Когда я возвратился, мы сели у огня и продолжали разговор. Приблизительно через восемь минут Том откинулся на спинку в легком обмороке. Я сейчас же подошел к шкафу с лекарствами и заглянул в него.

- Ах, ты разиня, разиня - проворчал я. - Вот как действуют деньги на мозг человека! В шкафу стояла банка с морфием в том же положении, в каком Том оставил ее. Я вытащил молодого доктора, жившего этажом выше, и послал его за старым доктором Гельсом, жившим на расстоянии двух кварталов. У Тома Хопксина было слишком много денег для того, чтобы его лечили молодые начинающие врачи.

Когда пришел Гельс, мы проделали над Томом самый дорогой курс лечения, какой только позволяют рессурсы медицинской профессии. После сильно действующих средств мы дали ему цитрат кофеина в частых приемах и крепкий кофе, а также водили его взад и вперед по комнате, между двумя из нас. Старый Гельс щипал его, хлопал по лицу и усиленно старался заработать крупный чек, который уже видел в отдалении.

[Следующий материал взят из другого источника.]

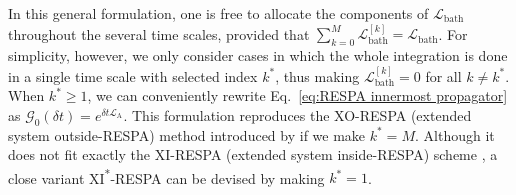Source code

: \documentclass[
aip,
jcp,
reprint,
]{revtex4-1}
\newcommand{\Liu}{\mathcal{L}}
\begin{document}
In this general formulation, one is free to allocate the components of $\Liu_\mathrm{bath}$ throughout the several time scales, provided that $\sum_{k=0}^M \Liu_\mathrm{bath}^{[k]} = \Liu_\mathrm{bath}$.
For simplicity, however, we only consider cases in which the whole integration is done in a single time scale with selected index $k^\ast$, thus making $\Liu_\mathrm{bath}^{[k]} = 0$ for all $k \neq k^\ast$.
When $k^\ast \geq 1$, we can conveniently rewrite Eq.~\eqref{eq:RESPA innermost propagator} as $\mathcal{G}_0(\delta t) = e^{\delta t \Liu_\mathrm{A}}$.
This formulation reproduces the XO-RESPA (extended system outside-RESPA) method introduced by \citeauthor{Martyna_1996} \cite{Martyna_1996} if we make $k^\ast = M$.
Although it does not fit exactly the XI-RESPA (extended system inside-RESPA) scheme \cite{Martyna_1996}, a close variant XI\textsuperscript{*}-RESPA can be devised by making $k^\ast = 1$.
\end{document}
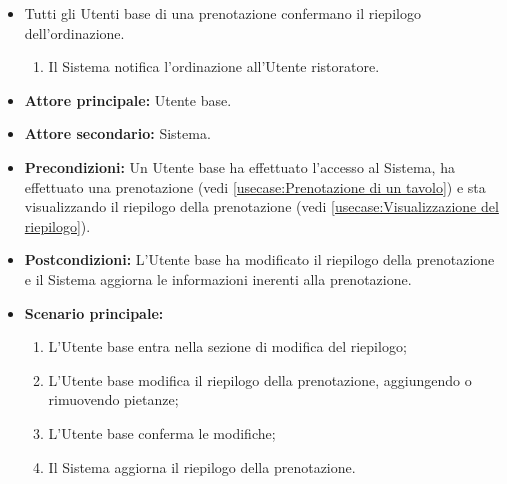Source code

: \begin{itemize}
\begin{itemize}
		      \item Tutti gli Utenti base di una prenotazione confermano il
		            riepilogo dell'ordinazione.
		            \begin{enumerate}
			            \item Il Sistema notifica l'ordinazione all'Utente ristoratore.
		            \end{enumerate}
	      \end{itemize}
\end{itemize}


\label{usecase:Aggiornamento del riepilogo}
\begin{itemize}
	\item \textbf{Attore principale:} Utente base.

	\item \textbf{Attore secondario:} Sistema.

	\item \textbf{Precondizioni:}
	      Un Utente base ha effettuato l'accesso al Sistema, ha effettuato una
	      prenotazione (vedi \autoref{usecase:Prenotazione di un tavolo}) e
	      sta visualizzando il riepilogo della prenotazione
	      (vedi \autoref{usecase:Visualizzazione del riepilogo}).

	\item \textbf{Postcondizioni:}
	      L'Utente base ha modificato il riepilogo della prenotazione e il Sistema
	      aggiorna le informazioni inerenti alla prenotazione.

	\item \textbf{Scenario principale:}
	      \begin{enumerate}
		      \item L'Utente base entra nella sezione di modifica del riepilogo;
		      \item L'Utente base modifica il riepilogo della prenotazione, aggiungendo o
		            rimuovendo pietanze;
		      \item L'Utente base conferma le modifiche;
		      \item Il Sistema aggiorna il riepilogo della prenotazione.
	      \end{enumerate}
\end{itemize}
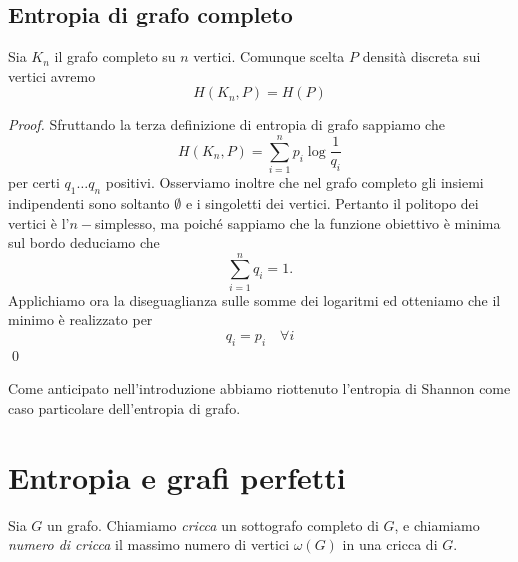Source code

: \subsection{Entropia di grafo completo} 
\begin{proposition}
	Sia \(K_n\) il grafo completo su \(n\) vertici. Comunque scelta \(P\) densità discreta sui vertici avremo
	\[H(K_n,P)=H(P)\]
\end{proposition}
\begin{proof}
	Sfruttando la terza definizione di entropia di grafo sappiamo che
	\[H(K_n,P)=\sum_{i=1}^n p_i \log{\frac{1}{q_i}}\]
	per certi \(q_1\dots q_n\) positivi. Osserviamo inoltre che nel grafo completo gli insiemi indipendenti sono soltanto \(\emptyset\) e i singoletti dei vertici. Pertanto il politopo dei vertici è l'\(n-\)simplesso, ma poiché sappiamo che la funzione obiettivo è minima sul bordo deduciamo che
	\[\sum_{i=1}^n q_i = 1.\]
	Applichiamo ora la diseguaglianza sulle somme dei logaritmi ed otteniamo che il minimo è realizzato per
	\[q_i = p_i\quad \forall i\]
	\qed 
\end{proof}
\begin{remark}
	Come anticipato nell'introduzione abbiamo riottenuto l'entropia di Shannon come caso particolare dell'entropia di grafo. 
\end{remark}

\section{Entropia e grafi perfetti} 

\begin{definition}
  Sia \(G\) un grafo. Chiamiamo \emph{cricca} un sottografo completo di \(G\), e chiamiamo \emph{numero di cricca} il massimo numero di vertici \(\omega(G)\) in una cricca di \(G\).
\end{definition}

Молодой доктор с верхнего этажа дал Тому самый сердечный, пробуждающий пинок, а затем извинился предо мной.

- Не мог удержаться, - сказал он. - Никогда в жизни мне не приходилось давать пинок миллионеру и, может быть, никогда больше не придется.

- Теперь, - сказал доктор Гельс через несколько часов: - он поправится. Но не давайте ему засыпать еще час. Вам придется разговаривать с ним и встряхивать время от времени. Когда пульс и дыхание будут нормальны, дайте ему поспать. Я оставляю его на ваши попечения.

Я остался один с Томом, которого мы положили предварительно на кушетку. Он лежал совсем тихо, и глаза его были на половину закрыты. Я начал свое дело, которое заключалось в том, чтобы его в состоянии бодрствования.

- Ну, старина,- сказал я: - ты чуть на тот свет не с'ездил, но мы тебя вызволили. Когда ты слушал лекции, Том, не говорил ли случайно кто-либо из профессоров, что "m-o-r-p-h-i-a" никогда не пишется "quinina", особенно в четырехгранных дозах? Но я не буду громоздить на тебя обвинений, пока ты не станешь на ноги... Тебе следовало бы быть дрогистом, Том: у тебя замечательные способности к распознаванию рецептов. Том взглянул на меня со слабой и глупой улыбкой.

- Билли, - пробормотал он: - я чувствую себя совсем, точно колибри, летающая вокруг кучи самых дорогих роз. Не приставай ко мне. Буду теперь спать.

Через две секунды он уснул. Я потряс его за плечо.

- Ну, Том, - строго сказал я: - так нельзя. Великий доктор сказал, что ты не должен спать еще по крайней мере час. Открой глаза! Ты еще не совсем вне опасности. Проснись!

Том Хопкинс весит сто девяносто восемь фунтов. Он бросил на меня еще одну сонную усмешку и погрузился в еще более глубокий сон. Мне хотелось бы заставить его двигаться, но с таким же успехом я мог бы заставить вальсировать со мной по комнате обелиск.

Дыхание Тома перешло в храп, а это, в связи с отравлением морфием, грозит опасностью. Я стал соображать. Не в силах поднять его тело, я должен постараться возбудить его мозг. "Рассерди его!" - вот мысль, пришедшая мне в голову. "Хорошо, - подумал я, - но как?" Не было ни одной прорехи в кольчуге Тома. Славный малый! Он был само добродушие. Притом благородный, джентльмэн, изящный, верный и чистый, как солнечный свет. Он приехал откуда-то с Юга, где у людей еще имеются идеалы и кодекс нравственности. Нью-Йорк очаровал его, но не испортил. У него сохранилось старомодное рыцарское почитание женщины, которое...

"Еврика!-вот идея!" В минуту или же две я обработал все в своем мозгу. Я мысленно смеялся при мысли, что устрою такую штуку Тому Хопкинсу. Затем я схватил его за плечо и тряс до тех пор, пока он не захлопал ушами. Я принял гневный и презрительный вид и остановил палец на расстоянии двух дюймов от его носа.